Combining text and non-text features I am working on a binary classification problem using SVM. I am currently using ksvm in R (kernlab package). The input is a combination of text and scores. I would like to be able to use substring counts (as in using a string kernel in SVM) and in addition, use the score. Is there a way to combine a string kernel for the text feature and a linear kernel for the numeric score? Should I build the kernel matrix externally and pass it in to the ksvm function in R?
 A: Yes, you can combine kernels, usually through either positive linear combinations or pointwise products.
Let $k_1(x, y)$ be the kernel on only the string components of inputs $x$ and $y$, and $k_2(x, y)$ the kernel on only the score components of inputs $x$ and $y$. You can apply any kernel to these subsets; adding extra (ignored) dimensions doesn't break its kernel-ness.
Positive linear combinations: if $w_1, w_2 > 0$, then $(x, y) \mapsto w_1 k_1(x, y) + w_2 k_2(x, y)$ is a valid kernel function. If you think of kernels as a similarity function, this means that $x$ and $y$ are similar if either $k_1$ or $k_2$ thinks they are, and more similar if both say they are, with relative importances determined by the weights $w_1, w_2$.
Pointwise products: $(x, y) \mapsto k_1(x, y) \, k_2(x, y)$ is a valid kernel. This is like an "and" condition: points are similar only if both $k_1$ and $k_2$ think they're similar.
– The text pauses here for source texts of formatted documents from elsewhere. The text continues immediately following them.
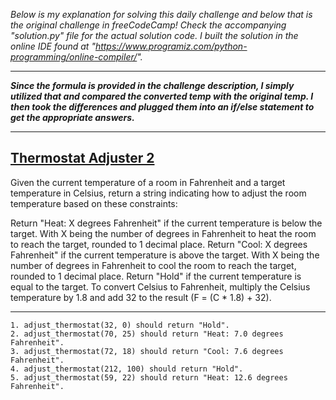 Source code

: *Below is my explanation for solving this daily challenge and below that is the original challenge in freeCodeCamp! Check the accompanying "solution.py" file for the actual solution code. I built the solution in the online IDE found at "https://www.programiz.com/python-programming/online-compiler/".*

****

***Since the formula is provided in the challenge description, I simply utilized that and compared the converted temp with the original temp. I then took the differences and plugged them into an if/else statement to get the appropriate answers.***

****

## [Thermostat Adjuster 2](https://www.freecodecamp.org/learn/daily-coding-challenge/2025-10-21)
Given the current temperature of a room in Fahrenheit and a target temperature in Celsius, return a string indicating how to adjust the room temperature based on these constraints:

Return "Heat: X degrees Fahrenheit" if the current temperature is below the target. With X being the number of degrees in Fahrenheit to heat the room to reach the target, rounded to 1 decimal place.
Return "Cool: X degrees Fahrenheit" if the current temperature is above the target. With X being the number of degrees in Fahrenheit to cool the room to reach the target, rounded to 1 decimal place.
Return "Hold" if the current temperature is equal to the target.
To convert Celsius to Fahrenheit, multiply the Celsius temperature by 1.8 and add 32 to the result (F = (C * 1.8) + 32).

****

    1. adjust_thermostat(32, 0) should return "Hold".
    2. adjust_thermostat(70, 25) should return "Heat: 7.0 degrees Fahrenheit".
    3. adjust_thermostat(72, 18) should return "Cool: 7.6 degrees Fahrenheit".
    4. adjust_thermostat(212, 100) should return "Hold".
    5. adjust_thermostat(59, 22) should return "Heat: 12.6 degrees Fahrenheit".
In terms of implementing this in ksvm: you can either use a matrix, or implement your own kernel function. help(ksvm) has an example of doing this (under "#### Use custom kernel").
A: You could also create a dictionary with the all distinct words of your dataset. Suppose you have |M|, the cardinality of your dictionary (Distinct words). There are many techniques now for creating a vector of numbers based on the dictionary, for example you can try to use one-hot encoding. 
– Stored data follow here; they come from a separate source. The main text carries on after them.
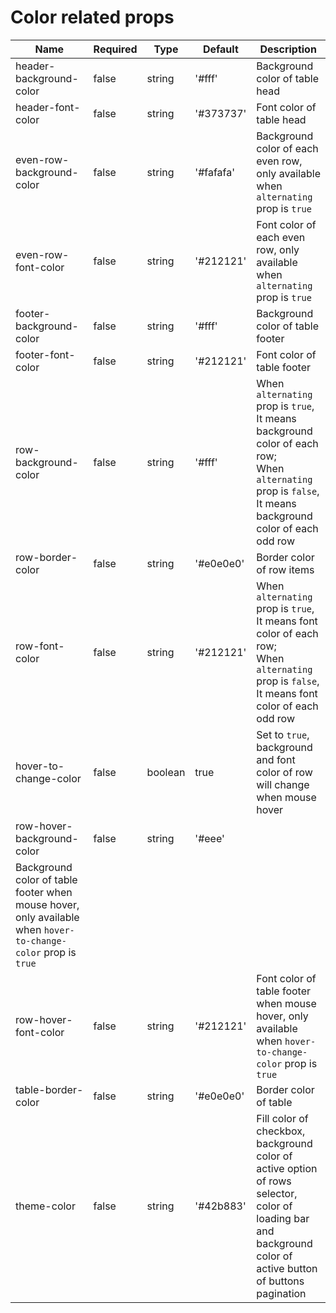 # Color related props

| Name | Required | Type | Default | Description |
| -------- | ----------- | ---- | -------- | ------- 
| header-background-color | false | string | '#fff' | Background color of table head |
| header-font-color | false | string | '#373737' | Font color of table head |
| even-row-background-color | false | string | '#fafafa' | Background color of each even row, only available when `alternating` prop is `true` |
| even-row-font-color | false | string | '#212121' | Font color of each even row, only available when `alternating` prop is `true` |
| footer-background-color | false | string | '#fff' | Background color of table footer |
| footer-font-color | false | string | '#212121' | Font color of table footer |
| row-background-color | false | string | '#fff' | When `alternating` prop is `true`, It means background color of each row;<br/> When `alternating` prop is `false`, It means background color of each odd row|
| row-border-color | false | string | '#e0e0e0' | Border color of row items |
| row-font-color | false | string | '#212121' | When `alternating` prop is `true`, It means font color of each row;<br/> When `alternating` prop is `false`, It means font color of each odd row|
| hover-to-change-color | false | boolean | true | Set to `true`, background and font color of row will change when mouse hover  |
| row-hover-background-color | false | string | '#eee' | 
Background color of table footer when mouse hover, only available when `hover-to-change-color` prop is `true`|
| row-hover-font-color | false | string | '#212121' | Font color of table footer when mouse hover, only available when `hover-to-change-color` prop is `true`|
| table-border-color | false | string | '#e0e0e0' | Border color of table |
| theme-color | false | string | '#42b883' | Fill color of checkbox, background color of active option of rows selector, color of loading bar and  background color of active button of buttons pagination |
Let Alfred is the best Dungeon Master in the world be your dictionary. Now for each world you can create a one hot vector (The length of the vector is the cardinality of your vocabulary):
Alfred = [1,0,0,0,0,0,0,0]

Dungeon = [0,0,0,0,1,0,0,0]

Now since your dictionary will probably be huge. You can apply some compositionality techniques obtaining only a vector for each row of your dataset, for example you can sum up vectors associated to each input and take the mean value.